Water bear and sea star on scientists’ emoji wish list

Emoji are everywhere, and have become a surprising source of controversy in scientific circles. Neuroscientists are calling for a mouse maze emoji, while renewable energy advocates wait for their wind turbine or solar panel.

Now, scientists say that nature emoji are biased towards animals, and suggest a new sea star, water bear (tardigrade) or flatworm emoji might help raise the profile of less popular organisms.

Researchers from the Nature Research Council in Italy assessed the biodiversity of emoji, finding animals are overrepresented, while other taxonomic groups are underrepresented.

Emoji are a universal picture language for conveying ideas and emotions. Publishing in iScience the authors argue a few more plant, fungi and microorganism emoji would better represent the natural world, and help enable online communication about biodiversity conservation.
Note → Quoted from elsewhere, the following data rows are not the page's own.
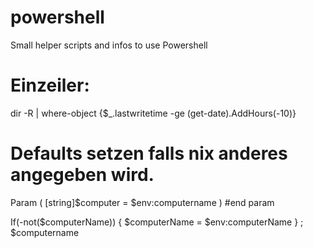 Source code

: # powershell
Small helper scripts and infos to use Powershell

# Einzeiler:
dir -R | where-object {$_.lastwritetime -ge (get-date).AddHours(-10)}


# Defaults setzen falls nix anderes angegeben wird.

Param (
 [string]$computer = $env:computername
) #end param

If(-not($computerName)) { $computerName = $env:computerName } ; $computername
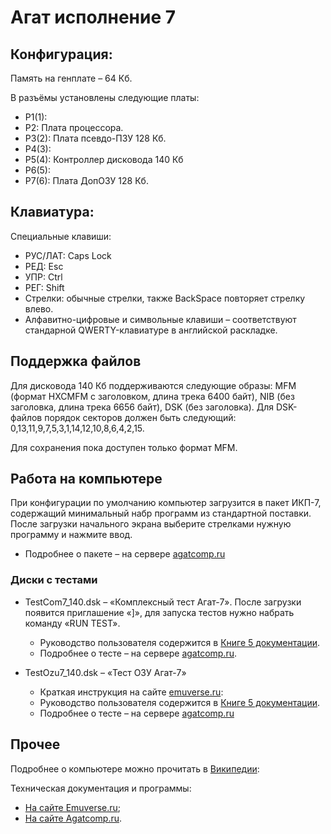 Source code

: # Агат исполнение 7

## Конфигурация:

Память на генплате &ndash; 64 Кб.

В разъёмы установлены следующие платы:

* Р1(1): 
* Р2: Плата процессора.
* Р3(2): Плата псевдо-ПЗУ 128 Кб.
* Р4(3):
* Р5(4): Контроллер дисковода 140 Кб
* Р6(5):
* Р7(6): Плата ДопОЗУ 128 Кб.

## Клавиатура:
Специальные клавиши:
* РУС/ЛАТ: Caps Lock
* РЕД: Esc
* УПР: Ctrl
* РЕГ: Shift
* Стрелки: обычные стрелки, также BackSpace повторяет стрелку влево.
* Алфавитно-цифровые и символьные клавиши &ndash; соответствуют стандарной QWERTY-клавиатуре в английской раскладке.

## Поддержка файлов

Для дисковода 140 Кб поддерживаются следующие образы: MFM (формат HXCMFM c заголовком, длина трека 6400 байт), NIB (без заголовка, длина трека 6656 байт), DSK (без заголовка).
Для DSK-файлов порядок секторов должен быть следующий: 0,13,11,9,7,5,3,1,14,12,10,8,6,4,2,15.

Для сохранения пока доступен только формат MFM.

## Работа на компьютере

При конфигурации по умолчанию компьютер загрузится в пакет ИКП-7, содержащий минимальный набр программ из стандартной поставки. После загрузки начального экрана выберите стрелками нужную программу и нажмите ввод.
* Подробнее о пакете &ndash; на сервере [agatcomp.ru](http://agatcomp.ru/agat/Software/Other/IKP.shtml)

### Диски с тестами

* TestCom7_140.dsk &ndash; «Комплексный тест Агат-7». После загрузки появится приглашение «]», для запуска тестов нужно набрать команду «RUN TEST». 
    * Руководство пользователя содержится в [Книге 5 документации](http://agatcomp.ru/agat/Paper/DocsShtat.shtml).
    * Подробнее о тесте &ndash; на сервере [agatcomp.ru](http://agatcomp.ru/agat/Software/Test/Testkom7.shtml).

* TestOzu7_140.dsk &ndash; «Тест ОЗУ Агат-7»
    * Краткая инструкция на сайте [emuverse.ru](https://emuverse.ru/wiki/Агат/Тест_ОЗУ_Агат-7):
    * Руководство пользователя содержится в [Книге 5 документации](http://agatcomp.ru/agat/Paper/DocsShtat.shtml).
    * Подробнее о тесте &ndash; на сервере [agatcomp.ru](http://agatcomp.ru/agat/Software/Test/Testozu7.shtml)

## Прочее

Подробнее о компьютере можно прочитать в [Википедии](https://ru.wikipedia.org/wiki/Агат_(компьютер)):

Техническая документация и программы:

* [На сайте Emuverse.ru](https://emuverse.ru/wiki/Агат);
* [На сайте Agatcomp.ru](http://agatcomp.ru).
“Biodiversity conservation can progress only with broad support from society. Our call for a more comprehensive set of emoji is not intended to ‘fill all the gaps’, which would be unrealistic, but to give more visibility to underrepresented groups that may be relevant under a conservation and/or functional perspective,” researcher and author Mattia Falaschi tells Cosmos.

The study quantifies and categorises 214 emoji comprising 92 animals 🐼, 16 plants 🌱, 1 fungi 🍄and 1 microorganism 🦠emoji, comparing the representation of different organisms to their diversity in nature.

The authors found emoji representation is biased towards animals, reflecting societal biases “in line with current societal awareness of biodiversity, which tends to prioritise animals over other taxa”.

Some organisms are represented multiple times, particularly pets (dogs, cats, rabbits) and farm animals (pigs, cows, sheep, chickens).

Plants, fungi and microorganisms are underrepresented. 

Authors Falaschi and Stefano Mammola say moulds, mosses or lichens would also make good additions. They note that while the article was under review, a new edible brown mushroom – likely a Boletus edulis or similar – was added in the most recent update.

Even animal emoji are heavily biased towards vertebrates (making up 76%) compared to 16% arthropods 🦞. Cnidarians (a category of water animals including corals, jellies and sea anemones) comprised 🪸 2%, and annelids (segmented worms)🪱 1%.

Meanwhile there are no emoji for fans of platyhelminthes (flatworms) and nematodes (roundworms).

No nemotodes are slated for 2025, although there is a new plant on the list – the dead or leafless tree.

“The leafless tree emoji can be a good candidate for improving biodiversity communication. It can be used, for instance, to represent drought, a phenomenon that is becoming more frequent in some areas due to climate change,” Falaschi says.

The researchers would like to see more diverse and inclusive emoji that better represent life on Earth 🌏.

“This simplicity and immediacy can serve as a valuable tool for documenting the ongoing sixth mass extinction of biodiversity, where species are disappearing not only from the physical world but also from our cultures and collective memory,” the paper says.